» Exercise input

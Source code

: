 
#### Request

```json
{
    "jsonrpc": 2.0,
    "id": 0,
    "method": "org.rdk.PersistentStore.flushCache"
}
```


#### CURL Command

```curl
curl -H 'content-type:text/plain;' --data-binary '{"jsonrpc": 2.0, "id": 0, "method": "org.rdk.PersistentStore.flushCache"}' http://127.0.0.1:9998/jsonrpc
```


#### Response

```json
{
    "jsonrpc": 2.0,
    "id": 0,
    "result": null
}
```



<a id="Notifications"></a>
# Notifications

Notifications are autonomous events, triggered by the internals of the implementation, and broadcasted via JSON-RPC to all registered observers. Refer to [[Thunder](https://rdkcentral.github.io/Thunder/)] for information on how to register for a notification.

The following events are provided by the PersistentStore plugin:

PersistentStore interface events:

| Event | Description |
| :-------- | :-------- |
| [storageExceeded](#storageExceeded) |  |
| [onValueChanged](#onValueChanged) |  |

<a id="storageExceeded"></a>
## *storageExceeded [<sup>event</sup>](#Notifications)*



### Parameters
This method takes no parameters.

--

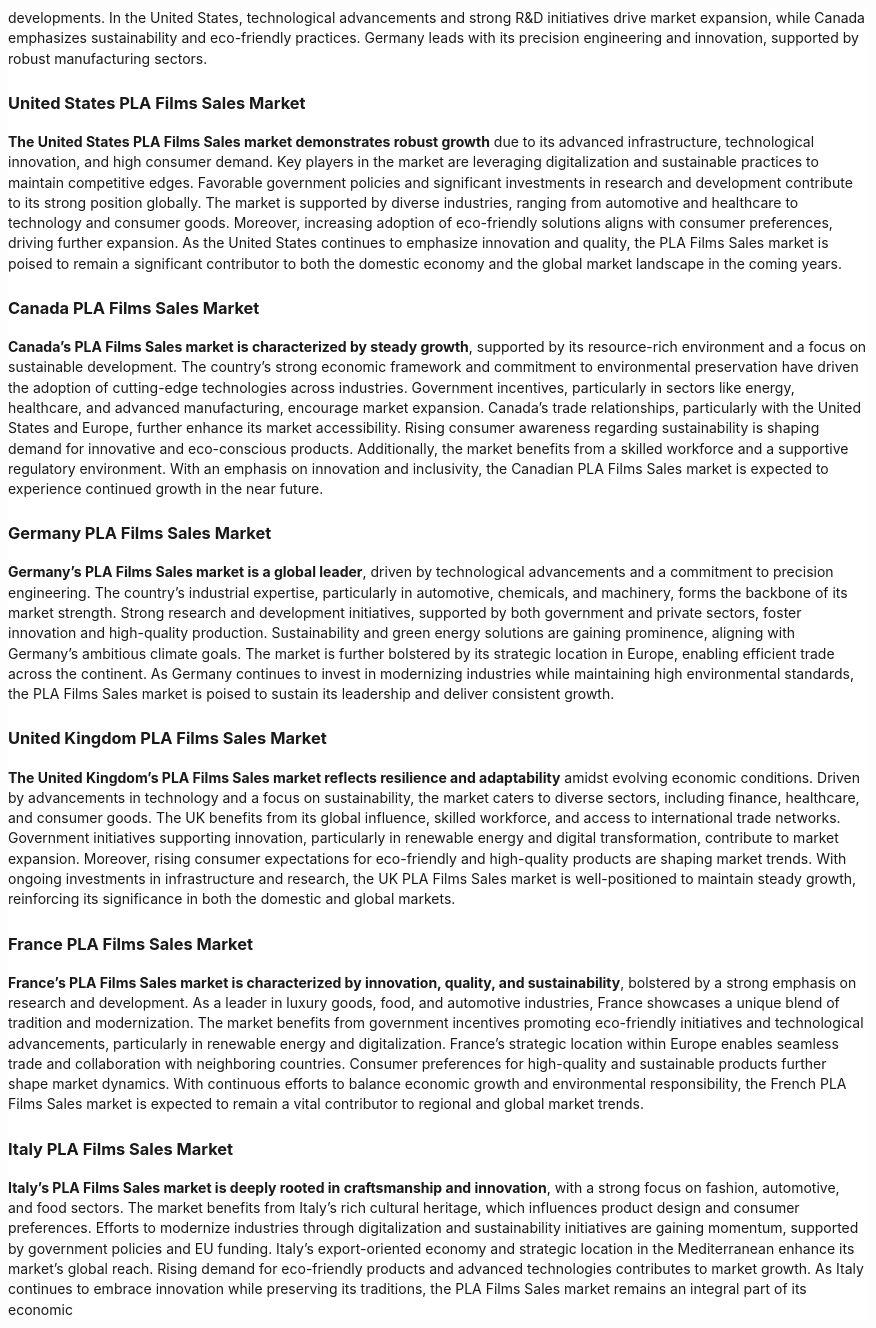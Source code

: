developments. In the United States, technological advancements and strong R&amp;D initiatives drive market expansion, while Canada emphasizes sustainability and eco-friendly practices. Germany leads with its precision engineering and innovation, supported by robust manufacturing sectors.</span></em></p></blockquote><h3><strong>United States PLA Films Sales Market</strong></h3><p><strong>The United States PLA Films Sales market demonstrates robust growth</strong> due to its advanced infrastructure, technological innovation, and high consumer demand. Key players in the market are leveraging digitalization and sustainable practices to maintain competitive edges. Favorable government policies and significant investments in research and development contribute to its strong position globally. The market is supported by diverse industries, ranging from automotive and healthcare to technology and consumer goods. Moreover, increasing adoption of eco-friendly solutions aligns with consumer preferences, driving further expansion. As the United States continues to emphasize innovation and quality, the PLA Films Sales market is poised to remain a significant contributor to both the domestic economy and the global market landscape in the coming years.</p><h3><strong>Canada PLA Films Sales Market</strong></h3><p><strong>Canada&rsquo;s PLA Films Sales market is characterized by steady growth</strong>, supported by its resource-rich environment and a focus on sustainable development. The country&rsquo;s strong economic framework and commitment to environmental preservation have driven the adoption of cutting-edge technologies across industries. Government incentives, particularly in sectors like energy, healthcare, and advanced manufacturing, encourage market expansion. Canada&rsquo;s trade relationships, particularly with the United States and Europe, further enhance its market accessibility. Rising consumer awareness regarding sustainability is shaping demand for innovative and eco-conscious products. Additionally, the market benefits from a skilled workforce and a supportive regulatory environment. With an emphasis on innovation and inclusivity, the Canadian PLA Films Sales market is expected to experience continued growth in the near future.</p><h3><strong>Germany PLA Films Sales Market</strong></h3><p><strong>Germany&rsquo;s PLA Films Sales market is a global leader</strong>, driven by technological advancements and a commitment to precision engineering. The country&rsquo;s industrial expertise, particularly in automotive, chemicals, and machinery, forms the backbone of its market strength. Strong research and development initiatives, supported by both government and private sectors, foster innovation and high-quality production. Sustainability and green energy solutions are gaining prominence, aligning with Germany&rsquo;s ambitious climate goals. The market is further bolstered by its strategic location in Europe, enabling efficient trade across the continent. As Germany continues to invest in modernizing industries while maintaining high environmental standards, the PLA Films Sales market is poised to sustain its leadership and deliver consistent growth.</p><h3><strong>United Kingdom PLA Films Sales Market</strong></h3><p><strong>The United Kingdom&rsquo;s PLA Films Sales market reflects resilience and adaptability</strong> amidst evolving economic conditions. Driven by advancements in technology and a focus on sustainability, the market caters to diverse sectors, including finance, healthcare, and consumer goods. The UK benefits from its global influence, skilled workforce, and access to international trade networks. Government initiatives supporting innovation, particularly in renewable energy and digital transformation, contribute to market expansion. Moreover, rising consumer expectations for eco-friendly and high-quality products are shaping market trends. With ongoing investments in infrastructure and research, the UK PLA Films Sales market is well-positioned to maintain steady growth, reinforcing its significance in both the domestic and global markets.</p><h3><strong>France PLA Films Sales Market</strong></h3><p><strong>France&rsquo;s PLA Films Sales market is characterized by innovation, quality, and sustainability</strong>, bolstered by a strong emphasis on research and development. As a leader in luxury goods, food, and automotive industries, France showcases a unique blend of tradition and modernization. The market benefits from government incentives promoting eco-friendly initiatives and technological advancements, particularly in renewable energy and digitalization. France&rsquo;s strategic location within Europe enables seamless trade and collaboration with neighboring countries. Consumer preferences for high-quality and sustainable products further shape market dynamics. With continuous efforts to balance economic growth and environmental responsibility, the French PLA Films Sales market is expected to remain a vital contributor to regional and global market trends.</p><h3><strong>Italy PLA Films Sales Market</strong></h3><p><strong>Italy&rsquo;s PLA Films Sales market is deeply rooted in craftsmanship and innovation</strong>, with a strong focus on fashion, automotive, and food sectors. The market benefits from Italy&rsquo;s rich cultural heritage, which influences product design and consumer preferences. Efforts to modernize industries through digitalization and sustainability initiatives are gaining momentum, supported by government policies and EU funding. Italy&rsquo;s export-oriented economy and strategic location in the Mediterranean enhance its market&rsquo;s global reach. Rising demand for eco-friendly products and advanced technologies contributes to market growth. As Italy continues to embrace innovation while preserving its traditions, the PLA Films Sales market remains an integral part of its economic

» Task to complete
What lines in the material mention "PersistentStore"? Copy every one of them.

» Task answer
    "method": "org.rdk.PersistentStore.flushCache"
curl -H 'content-type:text/plain;' --data-binary '{"jsonrpc": 2.0, "id": 0, "method": "org.rdk.PersistentStore.flushCache"}' http://127.0.0.1:9998/jsonrpc
The following events are provided by the PersistentStore plugin:
PersistentStore interface events:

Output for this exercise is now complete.